DIRECTIONS = Leaving out any pictures, print the entries that follow exactly as they stand.

Saved entries:

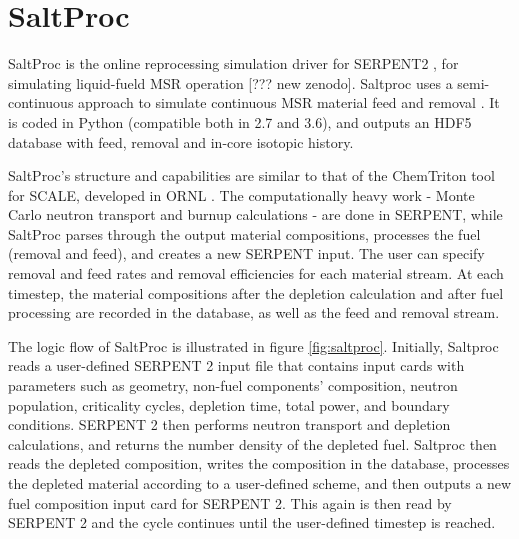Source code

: \section{SaltProc}

SaltProc is the online reprocessing simulation
driver for SERPENT2 \cite{leppanen_serpent-a_2013},
for simulating liquid-fueld \gls{MSR} operation [??? new zenodo].
Saltproc uses a semi-continuous approach to simulate
continuous \gls{MSR} material feed and removal \cite{rykhlevskii_online_2017}.
It is coded in Python (compatible both in 2.7 and 3.6), and
outputs an HDF5 \cite{the_hierarchical_1997} database
with feed, removal and in-core isotopic history.

SaltProc's structure and capabilities are similar to that of the
ChemTriton tool for SCALE, developed in ORNL \cite{betzler_molten_2017}.
The computationally heavy work - Monte Carlo neutron transport and
burnup calculations - are done in SERPENT, while SaltProc parses through
the output material compositions, processes the fuel (removal and feed),
and creates a new SERPENT input. The user can specify removal and feed
rates and removal efficiencies for each material stream. At each
timestep, the material compositions after the
depletion calculation and after fuel processing are recorded in the
database, as well as the feed and removal stream. 

The logic flow of SaltProc is illustrated in figure \ref{fig:saltproc}.
Initially, Saltproc reads a user-defined SERPENT 2 input file that
contains input cards with parameters such as  geometry, non-fuel components' composition,
neutron population, criticality cycles, depletion time, total power, and boundary conditions.
SERPENT 2 then performs neutron transport and depletion calculations, and 
returns the number density of the depleted fuel. Saltproc then reads the
depleted composition, writes the composition in the database, processes
the depleted material according to a user-defined scheme, and then
outputs a new fuel composition input card for SERPENT 2. This again
is then read by SERPENT 2 and the cycle continues until the user-defined
timestep is reached.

ANSWER TO THIS EXERCISE =
Source code

: \section{SaltProc}

SaltProc is the online reprocessing simulation
driver for SERPENT2 \cite{leppanen_serpent-a_2013},
for simulating liquid-fueld \gls{MSR} operation [??? new zenodo].
Saltproc uses a semi-continuous approach to simulate
continuous \gls{MSR} material feed and removal \cite{rykhlevskii_online_2017}.
It is coded in Python (compatible both in 2.7 and 3.6), and
outputs an HDF5 \cite{the_hierarchical_1997} database
with feed, removal and in-core isotopic history.

SaltProc's structure and capabilities are similar to that of the
ChemTriton tool for SCALE, developed in ORNL \cite{betzler_molten_2017}.
The computationally heavy work - Monte Carlo neutron transport and
burnup calculations - are done in SERPENT, while SaltProc parses through
the output material compositions, processes the fuel (removal and feed),
and creates a new SERPENT input. The user can specify removal and feed
rates and removal efficiencies for each material stream. At each
timestep, the material compositions after the
depletion calculation and after fuel processing are recorded in the
database, as well as the feed and removal stream. 

The logic flow of SaltProc is illustrated in figure \ref{fig:saltproc}.
Initially, Saltproc reads a user-defined SERPENT 2 input file that
contains input cards with parameters such as  geometry, non-fuel components' composition,
neutron population, criticality cycles, depletion time, total power, and boundary conditions.
SERPENT 2 then performs neutron transport and depletion calculations, and 
returns the number density of the depleted fuel. Saltproc then reads the
depleted composition, writes the composition in the database, processes
the depleted material according to a user-defined scheme, and then
outputs a new fuel composition input card for SERPENT 2. This again
is then read by SERPENT 2 and the cycle continues until the user-defined
timestep is reached.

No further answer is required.